- Relator(a)
- Claudio Mascarenhas Brandao
- Órgão julgador
- 7ª Turma
- Data do julgamento
- 25/09/2024
- Data de publicação
- 04/10/2024
TST – Agravo Interno em Recurso de Revista 0001512-77.2021.5.12.0016, Rel. Claudio Mascarenhas Brandao, 7ª Turma, j. 25/09/2024, p. 04/10/2024
EMENTA: AGRAVO INTERNO EM RECURSO DE REVISTA DA PARTE AUTORA. LEI Nº 13.467/2017. JORNADA DE TRABALHO. HORAS EXTRAS E INTERVALARES. AUSÊNCIA DE COMPROVAÇÃO DO EFETIVO PREQUESTIONAMENTO. REQUISITO PREVISTO NO ARTIGO 896, § 1º-A, I, DA CLT NÃO OBSERVADO. TRANSCENDÊNCIA DA CAUSA NÃO EXAMINADA . Em sede de recurso de revista, a parte deve, obrigatoriamente, transcrever, ou destacar (sublinhar/negritar), o ponto específico da discussão, contendo as principais premissas fáticas e jurídicas contidas no acórdão regional acerca do tema por ela invocado, o que não ocorreu no apelo. Agravo interno conhecido e não provido.
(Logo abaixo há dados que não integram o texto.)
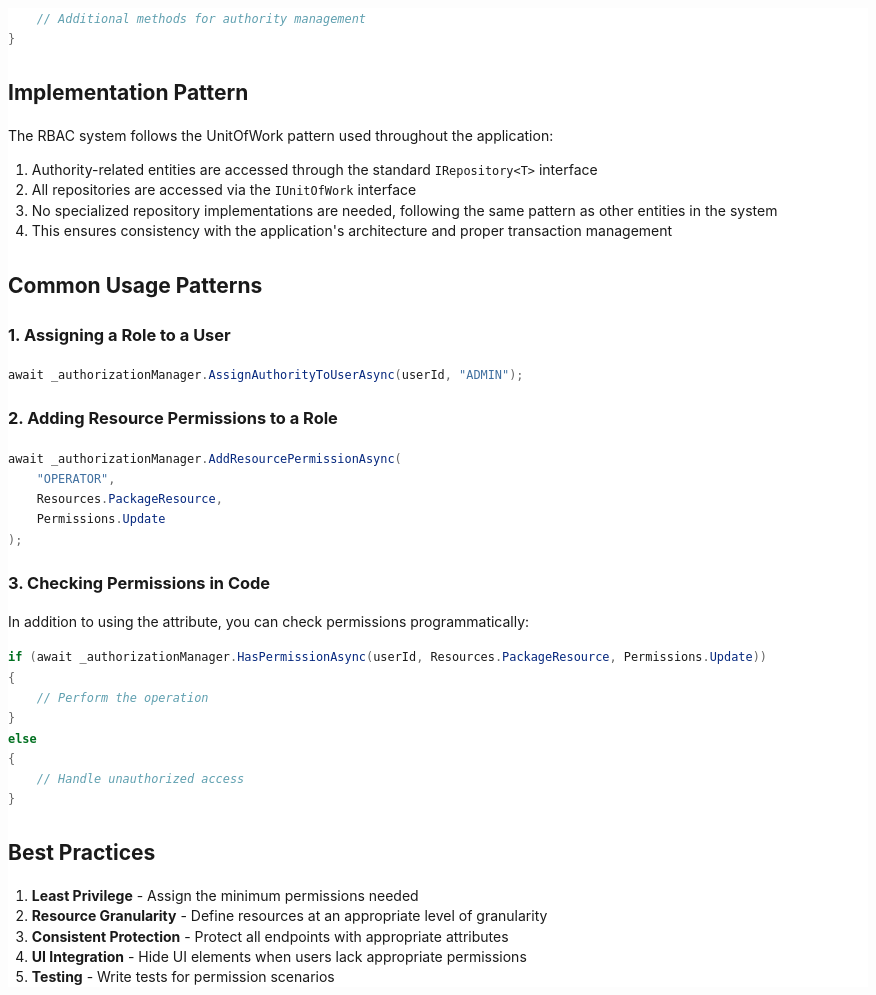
 ```csharp
    // Additional methods for authority management
}
```

## Implementation Pattern

The RBAC system follows the UnitOfWork pattern used throughout the application:

1. Authority-related entities are accessed through the standard `IRepository<T>` interface
2. All repositories are accessed via the `IUnitOfWork` interface
3. No specialized repository implementations are needed, following the same pattern as other entities in the system
4. This ensures consistency with the application's architecture and proper transaction management

## Common Usage Patterns

### 1. Assigning a Role to a User

```csharp
await _authorizationManager.AssignAuthorityToUserAsync(userId, "ADMIN");
```

### 2. Adding Resource Permissions to a Role

```csharp
await _authorizationManager.AddResourcePermissionAsync(
    "OPERATOR", 
    Resources.PackageResource, 
    Permissions.Update
);
```

### 3. Checking Permissions in Code

In addition to using the attribute, you can check permissions programmatically:

```csharp
if (await _authorizationManager.HasPermissionAsync(userId, Resources.PackageResource, Permissions.Update))
{
    // Perform the operation
}
else
{
    // Handle unauthorized access
}
```

## Best Practices

1. **Least Privilege** - Assign the minimum permissions needed
2. **Resource Granularity** - Define resources at an appropriate level of granularity
3. **Consistent Protection** - Protect all endpoints with appropriate attributes
4. **UI Integration** - Hide UI elements when users lack appropriate permissions
5. **Testing** - Write tests for permission scenarios

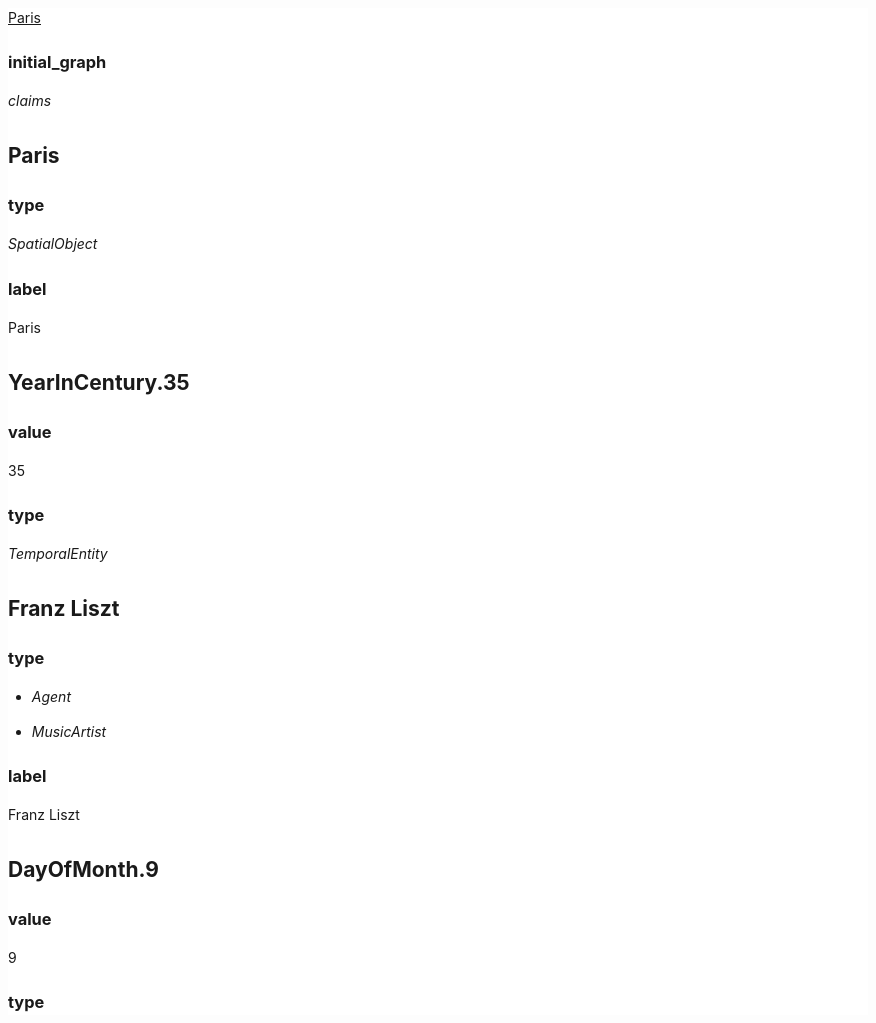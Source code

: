 
[Paris](#Paris)

### initial_graph


*claims*

## Paris

### type


*SpatialObject*

### label


Paris

## YearInCentury.35

### value


35

### type


*TemporalEntity*

## Franz Liszt

### type

 - *Agent*

 - *MusicArtist*

### label


Franz Liszt

## DayOfMonth.9

### value


9

### type

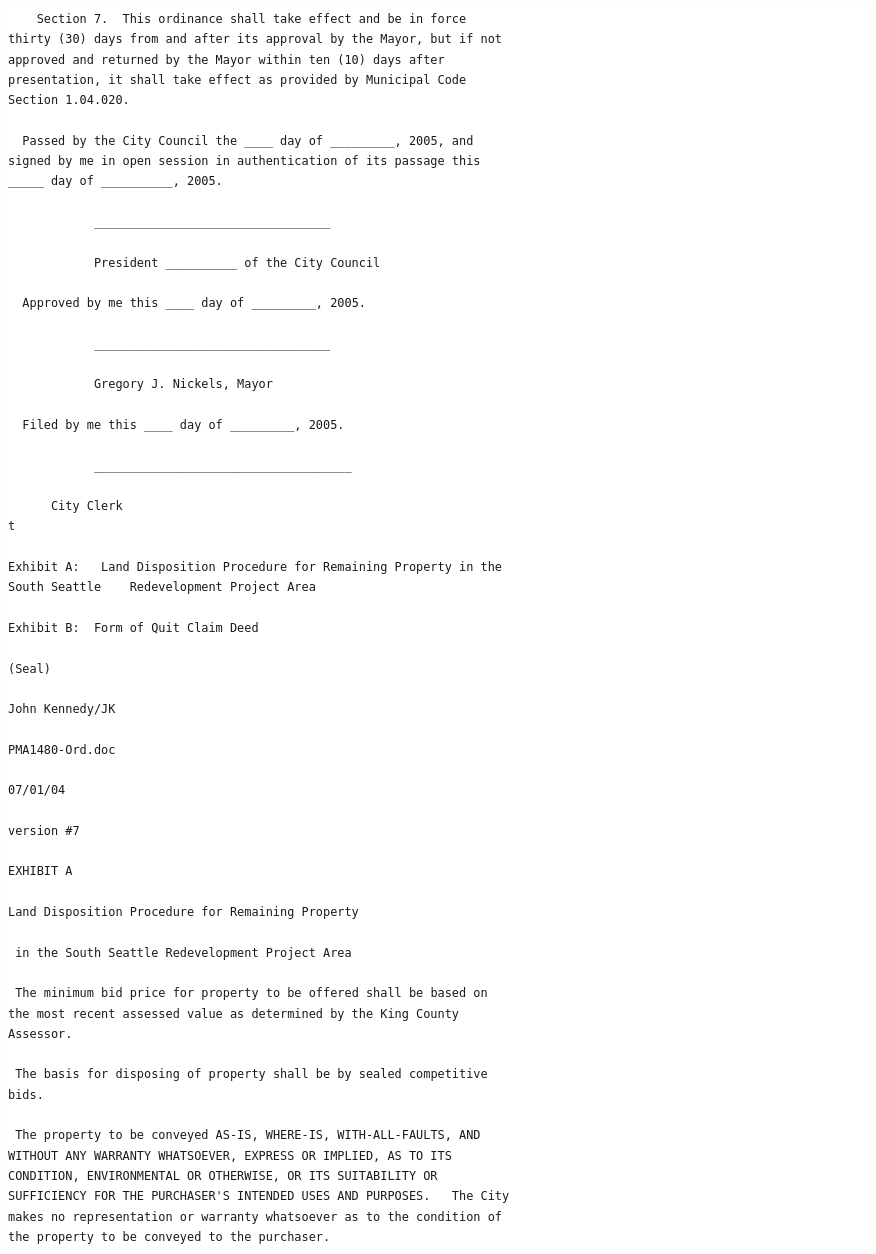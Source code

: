         Section 7.  This ordinance shall take effect and be in force  
    thirty (30) days from and after its approval by the Mayor, but if not  
    approved and returned by the Mayor within ten (10) days after  
    presentation, it shall take effect as provided by Municipal Code  
    Section 1.04.020.  
  
      Passed by the City Council the ____ day of _________, 2005, and  
    signed by me in open session in authentication of its passage this  
    _____ day of __________, 2005.  
  
                _________________________________  
  
                President __________ of the City Council  
  
      Approved by me this ____ day of _________, 2005.  
  
                _________________________________  
  
                Gregory J. Nickels, Mayor  
  
      Filed by me this ____ day of _________, 2005.  
  
                ____________________________________  
  
          City Clerk  
    t  
  
    Exhibit A:   Land Disposition Procedure for Remaining Property in the  
    South Seattle    Redevelopment Project Area  
  
    Exhibit B:  Form of Quit Claim Deed  
  
    (Seal)  
  
    John Kennedy/JK  
  
    PMA1480-Ord.doc  
  
    07/01/04  
  
    version #7  
  
    EXHIBIT A  
  
    Land Disposition Procedure for Remaining Property  
  
     in the South Seattle Redevelopment Project Area  
  
     The minimum bid price for property to be offered shall be based on  
    the most recent assessed value as determined by the King County  
    Assessor.  
  
     The basis for disposing of property shall be by sealed competitive  
    bids.  
  
     The property to be conveyed AS-IS, WHERE-IS, WITH-ALL-FAULTS, AND  
    WITHOUT ANY WARRANTY WHATSOEVER, EXPRESS OR IMPLIED, AS TO ITS  
    CONDITION, ENVIRONMENTAL OR OTHERWISE, OR ITS SUITABILITY OR  
    SUFFICIENCY FOR THE PURCHASER'S INTENDED USES AND PURPOSES.   The City  
    makes no representation or warranty whatsoever as to the condition of  
    the property to be conveyed to the purchaser.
AGRAVO INTERNO DA PARTE RÉ EM RECURSO DE REVISTA DA PARTE AUTORA. BENEFÍCIO DA JUSTIÇA GRATUITA. COMPROVAÇÃO DE INSUFICIÊNCIA DE RECURSOS POR SIMPLES DECLARAÇÃO. CUSTAS PROCESSUAIS. TRANSCENDÊNCIA JURÍDICA CONSTATADA . Cinge-se a controvérsia a definir se a simples declaração de hipossuficiência econômica é suficiente para a comprovação do estado de pobreza do reclamante, para fins de deferimento dos benefícios da justiça gratuita, em ação ajuizada após a vigência da Lei n° 13.467/2017. Segundo o artigo 790, §§ 3º e 4º, da CLT, com as alterações impostas pela Lei nº 13.467/2017, o benefício da gratuidade da Justiça será concedido àqueles que perceberem salário igual ou inferior a 40% do limite máximo dos benefícios do Regime Geral de Previdência Social, ou àqueles que comprovarem insuficiência de recursos. Já o artigo 5º, LXXIV, da Constituição Federal consagra o dever do Estado de prestar assistência jurídica integral e gratuita aos que comprovarem insuficiência de recursos e o artigo 99, §3º, do CPC, de aplicação supletiva ao processo do trabalho, consoante autorização expressa no artigo 15 do mesmo Diploma, dispõe presumir-se verdadeira a alegação de insuficiência deduzida por pessoa natural. A partir da interpretação sistemática desses preceitos, não é possível exigir dos trabalhadores que buscam seus direitos na Justiça do Trabalho - na sua maioria, desempregados - a comprovação de estarem sem recursos para o pagamento das custas do processo. Deve-se presumir verdadeira a declaração de pobreza firmada pela parte autora, na petição inicial, ou feita por seu advogado, com poderes específicos para tanto. Agravo interno conhecido e não provido. (Tribunal Superior do Trabalho (7ª Turma). Acórdão: 0001512-77.2021.5.12.0016. Relator(a): CLAUDIO MASCARENHAS BRANDAO. Data de julgamento: 25/09/2024. Juntado aos autos em 04/10/2024.)